Give only the number of lines in these records that contain the word "instance".

*** Opening Given records ***

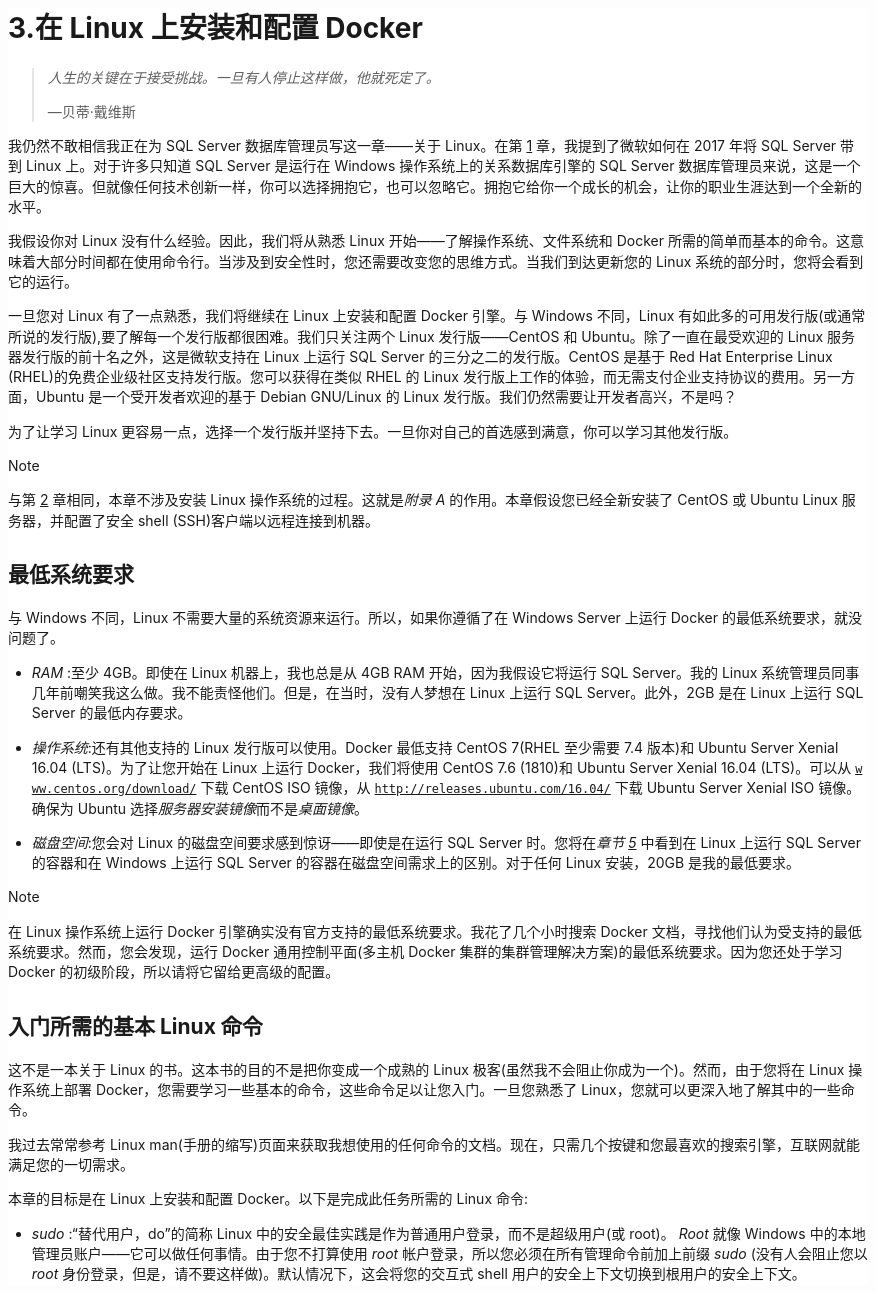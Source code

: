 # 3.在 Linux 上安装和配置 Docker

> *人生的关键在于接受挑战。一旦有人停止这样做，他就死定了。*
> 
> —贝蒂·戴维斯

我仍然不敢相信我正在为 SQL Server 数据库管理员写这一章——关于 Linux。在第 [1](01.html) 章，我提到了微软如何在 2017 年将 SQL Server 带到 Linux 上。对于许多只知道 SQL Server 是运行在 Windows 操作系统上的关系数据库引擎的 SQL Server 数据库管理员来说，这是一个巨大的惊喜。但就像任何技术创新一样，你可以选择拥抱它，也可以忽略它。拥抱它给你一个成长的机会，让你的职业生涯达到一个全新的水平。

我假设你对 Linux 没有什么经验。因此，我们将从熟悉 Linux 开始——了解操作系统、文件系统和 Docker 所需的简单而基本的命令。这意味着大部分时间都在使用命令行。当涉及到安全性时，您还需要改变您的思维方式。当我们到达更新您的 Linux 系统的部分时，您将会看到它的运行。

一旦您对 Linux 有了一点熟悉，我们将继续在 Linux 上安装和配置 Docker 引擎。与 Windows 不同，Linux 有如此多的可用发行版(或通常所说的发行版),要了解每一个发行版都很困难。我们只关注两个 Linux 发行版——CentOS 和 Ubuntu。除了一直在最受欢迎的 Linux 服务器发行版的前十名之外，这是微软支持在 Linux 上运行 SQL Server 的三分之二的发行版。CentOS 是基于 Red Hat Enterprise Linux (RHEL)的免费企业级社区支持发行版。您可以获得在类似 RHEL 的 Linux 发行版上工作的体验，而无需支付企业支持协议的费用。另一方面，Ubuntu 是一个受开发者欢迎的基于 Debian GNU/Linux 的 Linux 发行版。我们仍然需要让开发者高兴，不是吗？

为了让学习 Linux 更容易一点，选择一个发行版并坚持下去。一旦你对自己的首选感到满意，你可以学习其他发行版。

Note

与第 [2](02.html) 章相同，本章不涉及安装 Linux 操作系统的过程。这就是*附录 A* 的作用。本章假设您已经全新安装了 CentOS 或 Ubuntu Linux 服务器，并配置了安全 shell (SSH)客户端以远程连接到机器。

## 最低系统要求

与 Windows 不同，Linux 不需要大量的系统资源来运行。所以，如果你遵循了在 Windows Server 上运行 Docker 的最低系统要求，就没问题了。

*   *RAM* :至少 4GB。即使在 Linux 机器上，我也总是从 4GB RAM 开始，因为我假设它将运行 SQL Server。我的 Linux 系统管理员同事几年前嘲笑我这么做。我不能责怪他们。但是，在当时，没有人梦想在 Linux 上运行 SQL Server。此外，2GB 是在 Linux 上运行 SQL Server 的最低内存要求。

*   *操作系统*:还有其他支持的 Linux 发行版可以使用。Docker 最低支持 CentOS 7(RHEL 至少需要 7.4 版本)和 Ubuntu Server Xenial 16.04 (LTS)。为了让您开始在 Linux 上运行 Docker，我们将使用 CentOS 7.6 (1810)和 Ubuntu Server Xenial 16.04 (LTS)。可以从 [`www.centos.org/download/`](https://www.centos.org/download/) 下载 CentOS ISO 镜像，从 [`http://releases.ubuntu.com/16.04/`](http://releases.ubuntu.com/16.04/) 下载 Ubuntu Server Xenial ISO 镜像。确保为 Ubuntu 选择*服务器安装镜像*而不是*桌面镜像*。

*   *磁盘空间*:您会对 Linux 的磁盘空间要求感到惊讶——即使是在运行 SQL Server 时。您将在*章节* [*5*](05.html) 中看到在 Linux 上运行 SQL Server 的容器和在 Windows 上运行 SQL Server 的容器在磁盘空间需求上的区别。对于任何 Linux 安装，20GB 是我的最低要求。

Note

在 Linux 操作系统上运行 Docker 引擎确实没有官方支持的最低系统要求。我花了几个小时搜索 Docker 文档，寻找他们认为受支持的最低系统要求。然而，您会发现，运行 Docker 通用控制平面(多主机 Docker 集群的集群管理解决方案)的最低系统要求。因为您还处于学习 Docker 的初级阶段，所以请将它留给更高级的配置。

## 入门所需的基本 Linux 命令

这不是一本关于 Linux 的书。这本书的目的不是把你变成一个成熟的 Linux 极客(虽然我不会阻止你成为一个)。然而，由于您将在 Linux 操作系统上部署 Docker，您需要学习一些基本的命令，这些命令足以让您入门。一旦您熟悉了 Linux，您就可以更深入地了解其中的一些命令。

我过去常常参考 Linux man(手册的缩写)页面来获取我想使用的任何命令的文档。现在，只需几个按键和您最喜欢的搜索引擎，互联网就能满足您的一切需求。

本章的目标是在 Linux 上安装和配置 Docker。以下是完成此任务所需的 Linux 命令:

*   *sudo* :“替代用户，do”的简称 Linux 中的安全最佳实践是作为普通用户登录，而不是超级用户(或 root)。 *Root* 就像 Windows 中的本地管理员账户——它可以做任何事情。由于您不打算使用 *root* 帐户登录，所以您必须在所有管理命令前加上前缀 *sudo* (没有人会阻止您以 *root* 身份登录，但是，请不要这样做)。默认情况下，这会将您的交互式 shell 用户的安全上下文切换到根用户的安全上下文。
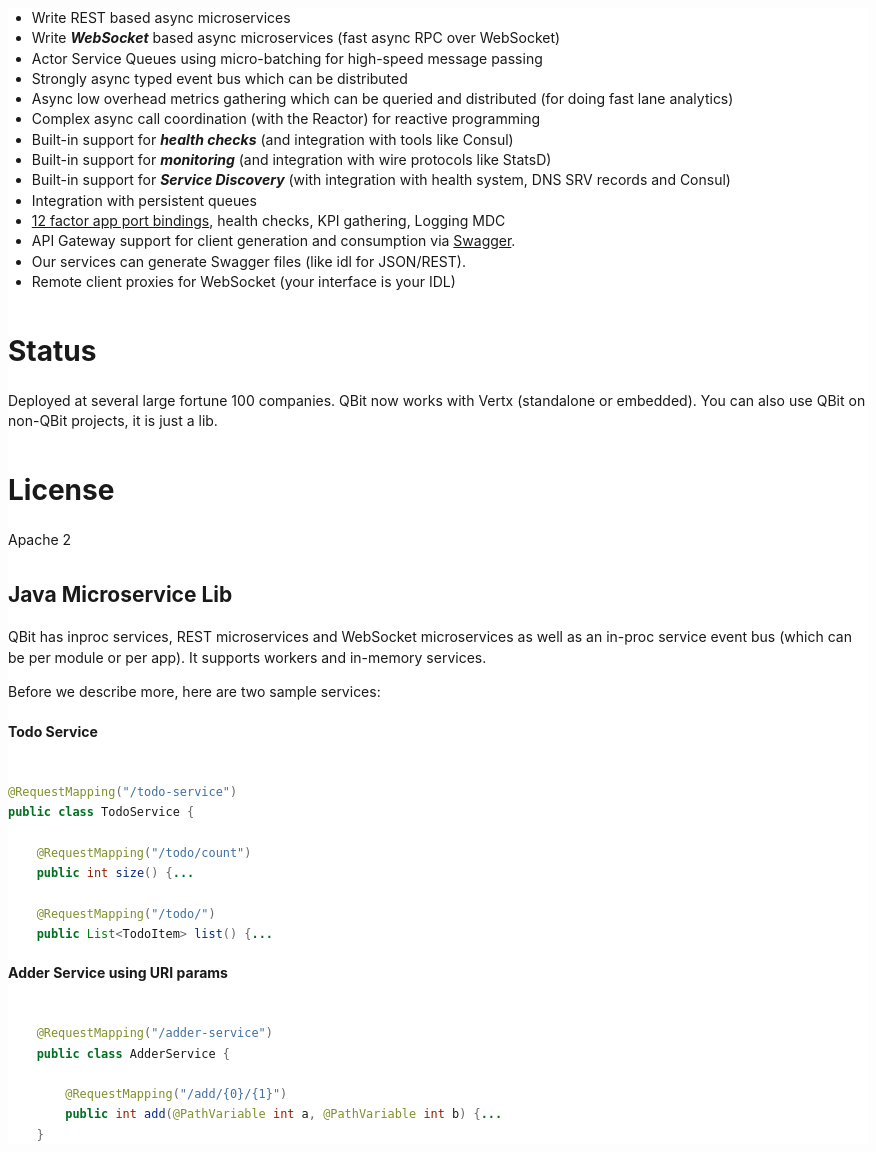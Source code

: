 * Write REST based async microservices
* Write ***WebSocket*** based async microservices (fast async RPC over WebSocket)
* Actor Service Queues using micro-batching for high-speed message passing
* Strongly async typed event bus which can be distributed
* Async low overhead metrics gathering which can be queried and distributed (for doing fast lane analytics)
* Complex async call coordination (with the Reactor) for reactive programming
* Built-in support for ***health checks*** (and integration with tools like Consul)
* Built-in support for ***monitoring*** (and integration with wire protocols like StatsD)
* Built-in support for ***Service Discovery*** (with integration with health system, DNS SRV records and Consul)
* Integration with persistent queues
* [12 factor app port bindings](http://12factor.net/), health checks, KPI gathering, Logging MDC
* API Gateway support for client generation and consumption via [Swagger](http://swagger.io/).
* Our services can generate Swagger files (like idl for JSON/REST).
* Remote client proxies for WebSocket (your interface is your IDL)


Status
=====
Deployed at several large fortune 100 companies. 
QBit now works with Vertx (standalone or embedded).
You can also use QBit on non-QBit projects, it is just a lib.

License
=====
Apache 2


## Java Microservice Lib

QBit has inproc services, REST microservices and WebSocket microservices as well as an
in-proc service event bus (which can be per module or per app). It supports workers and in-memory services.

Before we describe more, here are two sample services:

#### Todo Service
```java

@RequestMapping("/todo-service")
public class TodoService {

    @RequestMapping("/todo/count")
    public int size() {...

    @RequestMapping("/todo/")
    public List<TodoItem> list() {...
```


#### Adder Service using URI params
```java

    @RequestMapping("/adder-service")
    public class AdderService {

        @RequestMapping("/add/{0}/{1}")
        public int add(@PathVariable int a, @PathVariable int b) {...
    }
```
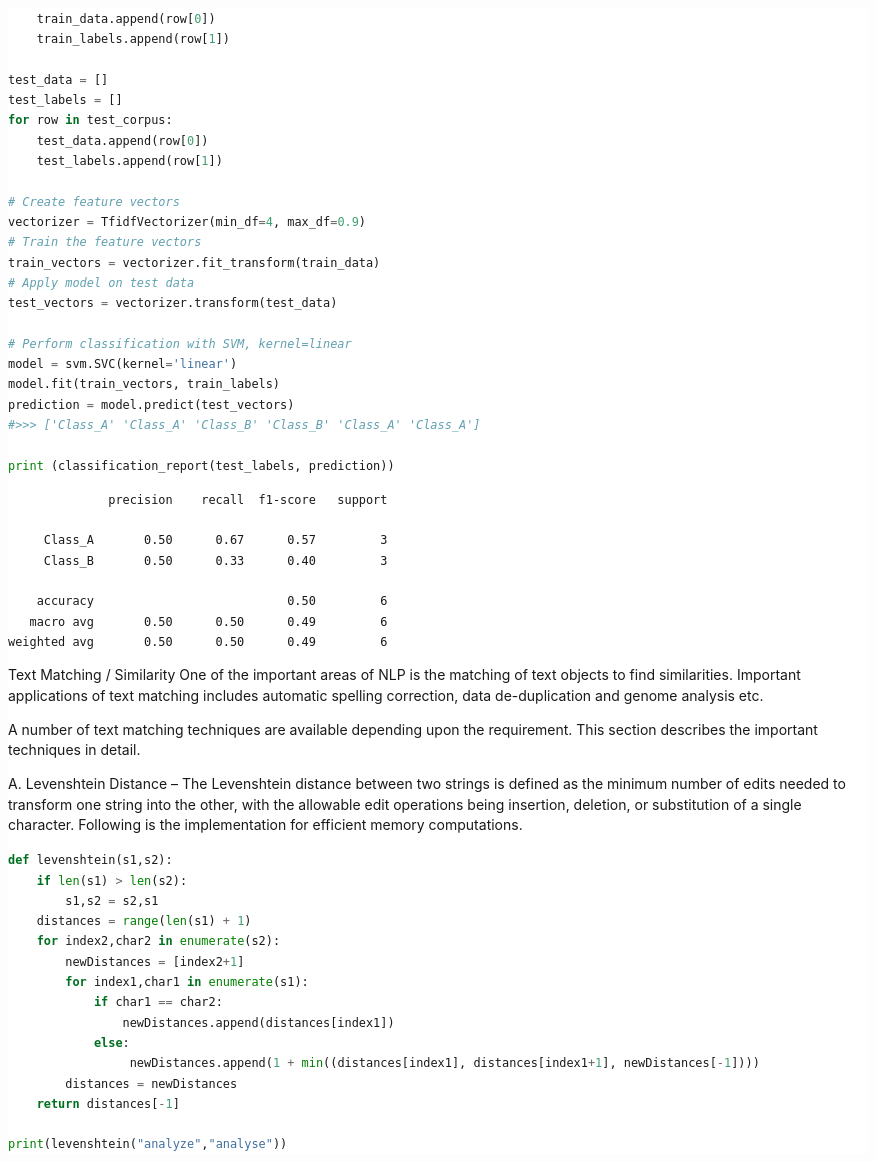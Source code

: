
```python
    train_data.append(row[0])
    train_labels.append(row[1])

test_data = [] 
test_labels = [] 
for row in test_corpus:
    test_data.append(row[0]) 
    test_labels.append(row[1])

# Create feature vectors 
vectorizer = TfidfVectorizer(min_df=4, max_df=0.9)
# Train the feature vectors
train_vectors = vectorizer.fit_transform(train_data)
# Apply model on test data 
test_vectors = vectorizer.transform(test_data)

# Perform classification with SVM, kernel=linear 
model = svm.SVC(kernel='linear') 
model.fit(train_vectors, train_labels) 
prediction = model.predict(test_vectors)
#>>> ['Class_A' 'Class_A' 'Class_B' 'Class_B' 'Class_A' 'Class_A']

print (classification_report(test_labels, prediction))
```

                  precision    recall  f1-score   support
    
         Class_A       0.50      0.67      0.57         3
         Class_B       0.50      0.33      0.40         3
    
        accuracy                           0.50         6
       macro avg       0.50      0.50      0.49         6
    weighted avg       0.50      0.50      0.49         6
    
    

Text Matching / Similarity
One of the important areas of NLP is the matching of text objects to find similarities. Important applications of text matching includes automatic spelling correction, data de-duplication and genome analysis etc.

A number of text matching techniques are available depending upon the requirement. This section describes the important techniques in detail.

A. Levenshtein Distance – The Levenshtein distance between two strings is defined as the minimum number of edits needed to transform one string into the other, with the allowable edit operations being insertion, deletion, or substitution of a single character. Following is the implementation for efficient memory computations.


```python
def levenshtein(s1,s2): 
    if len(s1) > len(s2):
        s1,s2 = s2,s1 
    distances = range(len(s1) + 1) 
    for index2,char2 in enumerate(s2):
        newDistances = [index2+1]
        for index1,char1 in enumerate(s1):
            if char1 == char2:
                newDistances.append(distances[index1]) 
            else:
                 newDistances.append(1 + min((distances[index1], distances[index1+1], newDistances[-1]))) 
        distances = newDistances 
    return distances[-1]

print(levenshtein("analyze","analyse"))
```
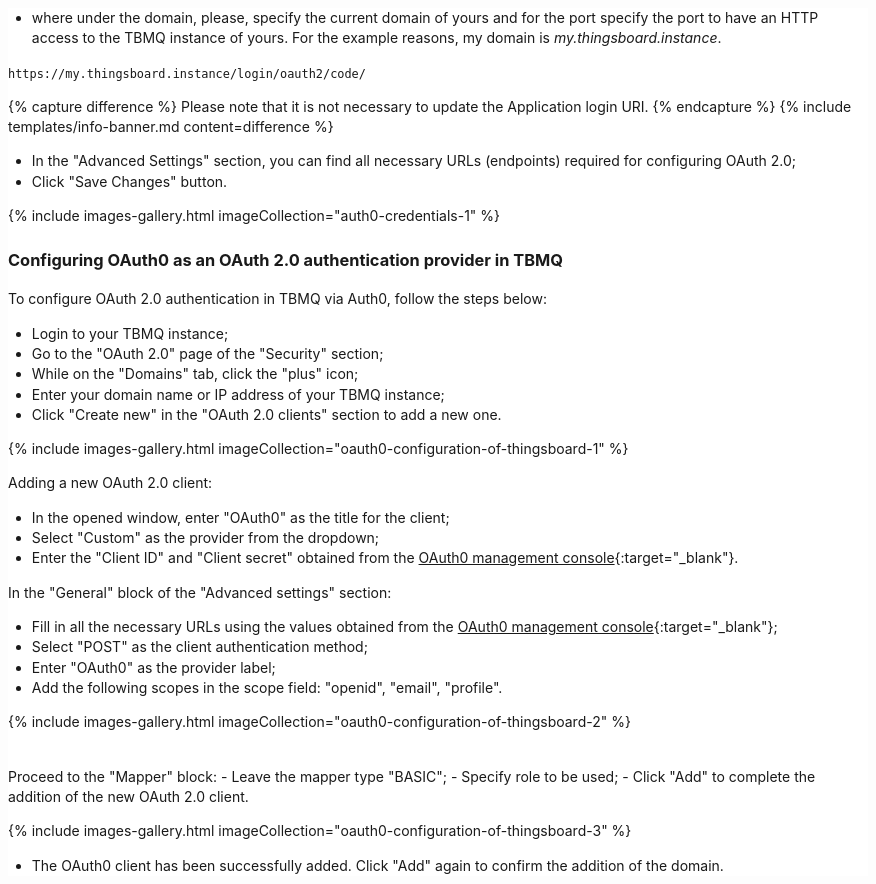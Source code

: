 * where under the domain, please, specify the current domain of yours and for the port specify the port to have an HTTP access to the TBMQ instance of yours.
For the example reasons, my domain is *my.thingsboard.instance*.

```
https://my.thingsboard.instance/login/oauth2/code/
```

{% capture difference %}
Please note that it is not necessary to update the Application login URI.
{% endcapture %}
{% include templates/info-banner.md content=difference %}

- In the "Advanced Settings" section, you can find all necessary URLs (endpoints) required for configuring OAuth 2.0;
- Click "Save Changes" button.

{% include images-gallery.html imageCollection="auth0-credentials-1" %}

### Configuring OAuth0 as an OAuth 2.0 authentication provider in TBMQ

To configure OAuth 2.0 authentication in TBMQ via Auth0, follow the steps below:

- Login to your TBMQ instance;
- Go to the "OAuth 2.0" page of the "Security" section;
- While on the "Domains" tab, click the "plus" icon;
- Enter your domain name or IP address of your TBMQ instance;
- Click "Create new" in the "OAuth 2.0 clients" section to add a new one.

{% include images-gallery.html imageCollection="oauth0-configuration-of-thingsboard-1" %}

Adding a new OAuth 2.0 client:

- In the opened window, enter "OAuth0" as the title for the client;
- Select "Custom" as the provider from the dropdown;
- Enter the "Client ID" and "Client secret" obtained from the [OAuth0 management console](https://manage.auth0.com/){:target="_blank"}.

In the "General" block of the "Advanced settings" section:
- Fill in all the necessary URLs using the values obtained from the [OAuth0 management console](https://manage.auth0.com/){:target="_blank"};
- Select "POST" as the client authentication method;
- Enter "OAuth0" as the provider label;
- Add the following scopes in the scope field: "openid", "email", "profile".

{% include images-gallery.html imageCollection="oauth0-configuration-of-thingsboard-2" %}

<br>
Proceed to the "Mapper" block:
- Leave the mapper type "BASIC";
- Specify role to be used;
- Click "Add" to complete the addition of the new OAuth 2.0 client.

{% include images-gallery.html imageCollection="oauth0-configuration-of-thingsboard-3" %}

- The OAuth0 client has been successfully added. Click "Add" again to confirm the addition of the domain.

*** Closing Given records ***

■ Task solution: 5